The German chocolate pie cake is a chocolate cream filling with a chocolate graham cracker crumble crust. I don’t really like American style chocolate cakes, which are thick and gooey and stick all over your mouth, and then you’re supposed to wash it down with a glass of milk, which is like, a thick liquid, and it’s just so much, my god. The German chocolate pie cake at Sidecar somehow hits upon a deep chocolate flavor with a light cream that isn’t hard when I bitebit into it but it’s fluffy and soft and plush, not thick and velvety and heavy. The crust is lightly salted and I find myself trying to create perfect forkfuls with each bite, balancing that sweet cream and crunchy crumbly crust. They also have vinegar pie, which is a real American invention, right there, and it’s syrupy thick sweetness that is tangy and pins the flaky crust to stay on my fork and I can get all of that in my mouth at once and it’s maybe if a pecan pie married a lemon tart and decided to just relax and maybe settle down somewhere and they mellowed each other out and found they were really, very happy that way too.

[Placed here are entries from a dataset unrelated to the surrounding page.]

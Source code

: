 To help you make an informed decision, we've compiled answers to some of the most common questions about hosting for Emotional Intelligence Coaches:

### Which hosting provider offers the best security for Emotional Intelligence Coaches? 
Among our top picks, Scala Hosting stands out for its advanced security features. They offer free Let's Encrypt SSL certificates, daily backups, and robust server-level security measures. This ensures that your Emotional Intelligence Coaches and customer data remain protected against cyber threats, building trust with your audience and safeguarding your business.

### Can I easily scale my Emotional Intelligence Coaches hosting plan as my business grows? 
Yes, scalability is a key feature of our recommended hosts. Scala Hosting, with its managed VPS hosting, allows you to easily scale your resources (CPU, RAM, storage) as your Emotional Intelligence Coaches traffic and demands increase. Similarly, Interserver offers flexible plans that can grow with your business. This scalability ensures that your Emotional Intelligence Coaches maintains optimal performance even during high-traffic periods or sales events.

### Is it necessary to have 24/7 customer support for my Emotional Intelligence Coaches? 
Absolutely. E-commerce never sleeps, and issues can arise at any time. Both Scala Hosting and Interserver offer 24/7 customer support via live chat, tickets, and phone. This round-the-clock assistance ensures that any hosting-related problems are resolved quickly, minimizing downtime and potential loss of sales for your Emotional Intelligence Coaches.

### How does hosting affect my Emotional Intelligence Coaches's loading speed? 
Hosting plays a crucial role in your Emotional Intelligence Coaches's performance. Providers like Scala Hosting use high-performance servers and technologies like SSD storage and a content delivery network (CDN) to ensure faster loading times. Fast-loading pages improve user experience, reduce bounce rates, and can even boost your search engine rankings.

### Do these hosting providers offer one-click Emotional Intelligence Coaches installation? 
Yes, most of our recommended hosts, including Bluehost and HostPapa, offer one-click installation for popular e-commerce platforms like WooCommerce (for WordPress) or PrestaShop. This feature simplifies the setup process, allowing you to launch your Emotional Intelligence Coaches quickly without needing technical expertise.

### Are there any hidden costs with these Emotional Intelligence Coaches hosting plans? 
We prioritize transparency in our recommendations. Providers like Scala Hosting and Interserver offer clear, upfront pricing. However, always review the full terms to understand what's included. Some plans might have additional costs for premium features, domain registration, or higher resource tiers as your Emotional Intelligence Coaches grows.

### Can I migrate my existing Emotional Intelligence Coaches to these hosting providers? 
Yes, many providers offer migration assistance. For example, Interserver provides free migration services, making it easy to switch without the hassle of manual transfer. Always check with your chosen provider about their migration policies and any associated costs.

The cakes make the coffee almost forgivable, washing the remaining sweet bits down and mixing in an almost lovely way in my mouth. Then the grit at the bottom comes back up.
Last year I could eat a slice every day, and I think I reached a max of three times a week. This year, maybe because I’ve changed my eating habits, I find that the cakes are so so sweet and not much else. There’s almost nothing challenging in the flavors the cakes have. The vinegar pie isn’t balanced with the nuttiness that comes with pecan pie, and the German chocolate pie cake is just that, just chocolate, not even cherries or something to change up each bite a little bit.
The breads aren’t even worth mentioning. I would prefer the loaf bread wrapped in plastic in the supermarket, not from the bakery section, but from the “bread” section.
I’m just like, why do I go there? The cakes are fine but the rest of what I’ve written seems pretty unforgivable, and I’m kind of disappointed every time I go there, because I remeet the dry white bread slices with chicken salad and I think about how literally any other place would be better, maybe the deli next door, the greek pizza place, the chinese place, just eating rice and a fried egg at home would be better. But I end up there with my friends and I always have a shit time with the coffee but I still go there, for some reason.
When I took Lukas there, he asked them if they could fill up his water bottle with water and they were like, of course! And did so happily. I didn’t even know that I could ask that, I felt so cowed by everything else I’ve already said.
And I mean, the theater girls, back in high school, I noticed immediately that the theater girls were all white, even though our school is 35% hispanic and 25% black and 12.5% asian.
And of course, Lukas is white. And I’m not. And the people who work the counter at Sidecar are white.
When I go back there, is it that I’m dreaming that one day, these white art people that make up Sidecar and my high school theater club and the radio club on campus will accept me? Is it that I’m yearning to be seen as an artist, by these people who might not even make art? Is it that I want to embody whatever they can embody just by dressing up in overalls and yellow and brown striped shirts, by taking english classes in reading Jane Austein in a feminist way?
Is it that I want to prove to myself that I can morph and shift and then have the power to be weird and cold myself, although I don’t think I’d ever want to be, but if so many people are acting that way, maybe there’s something to being weird and cold that I don’t understand yet?
Maybe it’s just that I can’t stand being on the outside like Mr. Stein, and I need to be able to force myself in, and say, look at me, be kind to me, doesn’t everything I have make me deserving of your hospitality, of your love?